**WHAT YOU ARE ASKED TO DO:** The reply to the records below should contain exactly the lines from the line with "La producci\'on de elevadores requiere" through the line with "construcci\'on. Apenas algunas", and nothing besides.

----- DATA TO PROCESS -----

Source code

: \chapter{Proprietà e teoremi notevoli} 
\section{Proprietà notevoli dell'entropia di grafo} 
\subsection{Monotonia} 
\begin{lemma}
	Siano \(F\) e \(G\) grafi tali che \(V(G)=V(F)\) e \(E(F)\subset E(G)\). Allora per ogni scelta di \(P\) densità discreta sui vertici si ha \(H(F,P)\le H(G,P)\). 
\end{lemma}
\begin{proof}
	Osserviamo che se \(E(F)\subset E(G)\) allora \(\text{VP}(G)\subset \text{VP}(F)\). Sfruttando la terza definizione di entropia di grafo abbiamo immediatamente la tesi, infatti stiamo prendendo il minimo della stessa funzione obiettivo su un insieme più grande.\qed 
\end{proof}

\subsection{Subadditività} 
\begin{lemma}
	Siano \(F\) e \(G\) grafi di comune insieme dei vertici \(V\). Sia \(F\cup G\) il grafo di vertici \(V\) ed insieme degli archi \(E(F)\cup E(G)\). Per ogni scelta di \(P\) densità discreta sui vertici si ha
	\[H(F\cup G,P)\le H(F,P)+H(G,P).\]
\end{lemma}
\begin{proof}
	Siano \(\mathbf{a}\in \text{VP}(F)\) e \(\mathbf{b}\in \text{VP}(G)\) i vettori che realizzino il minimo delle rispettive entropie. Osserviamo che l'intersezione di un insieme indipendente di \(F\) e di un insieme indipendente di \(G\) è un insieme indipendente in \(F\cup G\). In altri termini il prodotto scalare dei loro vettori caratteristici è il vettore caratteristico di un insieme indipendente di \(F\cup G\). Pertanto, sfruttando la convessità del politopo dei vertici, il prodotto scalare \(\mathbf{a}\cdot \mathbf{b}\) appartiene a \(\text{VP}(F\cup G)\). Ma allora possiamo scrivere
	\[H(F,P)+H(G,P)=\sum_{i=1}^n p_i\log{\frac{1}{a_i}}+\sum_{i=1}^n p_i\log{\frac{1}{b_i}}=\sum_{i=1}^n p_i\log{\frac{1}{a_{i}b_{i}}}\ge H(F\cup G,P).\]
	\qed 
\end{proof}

-----
----- DATA TO PROCESS -----

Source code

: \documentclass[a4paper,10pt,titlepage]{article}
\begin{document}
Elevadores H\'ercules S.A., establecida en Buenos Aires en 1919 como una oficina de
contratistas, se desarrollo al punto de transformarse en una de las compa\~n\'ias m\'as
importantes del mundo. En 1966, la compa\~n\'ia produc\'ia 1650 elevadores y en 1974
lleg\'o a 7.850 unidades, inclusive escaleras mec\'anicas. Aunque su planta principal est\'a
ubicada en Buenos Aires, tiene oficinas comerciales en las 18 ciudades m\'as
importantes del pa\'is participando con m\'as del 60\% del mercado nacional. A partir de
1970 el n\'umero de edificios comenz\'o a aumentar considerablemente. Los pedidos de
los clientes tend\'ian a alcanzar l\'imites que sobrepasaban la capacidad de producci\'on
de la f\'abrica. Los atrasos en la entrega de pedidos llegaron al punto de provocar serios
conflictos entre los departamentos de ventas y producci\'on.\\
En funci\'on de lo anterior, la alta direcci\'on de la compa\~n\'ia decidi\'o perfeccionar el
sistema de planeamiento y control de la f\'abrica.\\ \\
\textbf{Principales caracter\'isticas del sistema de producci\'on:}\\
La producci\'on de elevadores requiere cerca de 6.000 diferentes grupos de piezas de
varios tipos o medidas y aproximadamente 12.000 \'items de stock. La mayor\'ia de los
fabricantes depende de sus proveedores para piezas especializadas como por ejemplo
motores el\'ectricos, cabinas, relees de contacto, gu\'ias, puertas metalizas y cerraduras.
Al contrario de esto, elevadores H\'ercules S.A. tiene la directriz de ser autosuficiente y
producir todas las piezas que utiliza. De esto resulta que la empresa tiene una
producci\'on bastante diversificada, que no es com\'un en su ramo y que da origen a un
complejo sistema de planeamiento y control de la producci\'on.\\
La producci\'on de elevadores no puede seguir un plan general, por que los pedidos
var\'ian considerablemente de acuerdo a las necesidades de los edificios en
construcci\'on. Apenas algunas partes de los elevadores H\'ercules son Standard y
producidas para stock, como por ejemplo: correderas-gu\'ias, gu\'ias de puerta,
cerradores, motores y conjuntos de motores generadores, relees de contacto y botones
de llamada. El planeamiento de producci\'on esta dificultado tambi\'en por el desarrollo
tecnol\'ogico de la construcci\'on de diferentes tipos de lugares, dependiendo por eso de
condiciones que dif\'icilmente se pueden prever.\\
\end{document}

-----

**RESPONSE BELOW:**
La producci\'on de elevadores requiere cerca de 6.000 diferentes grupos de piezas de
varios tipos o medidas y aproximadamente 12.000 \'items de stock. La mayor\'ia de los
fabricantes depende de sus proveedores para piezas especializadas como por ejemplo
motores el\'ectricos, cabinas, relees de contacto, gu\'ias, puertas metalizas y cerraduras.
Al contrario de esto, elevadores H\'ercules S.A. tiene la directriz de ser autosuficiente y
producir todas las piezas que utiliza. De esto resulta que la empresa tiene una
producci\'on bastante diversificada, que no es com\'un en su ramo y que da origen a un
complejo sistema de planeamiento y control de la producci\'on.\\
La producci\'on de elevadores no puede seguir un plan general, por que los pedidos
var\'ian considerablemente de acuerdo a las necesidades de los edificios en
construcci\'on. Apenas algunas partes de los elevadores H\'ercules son Standard y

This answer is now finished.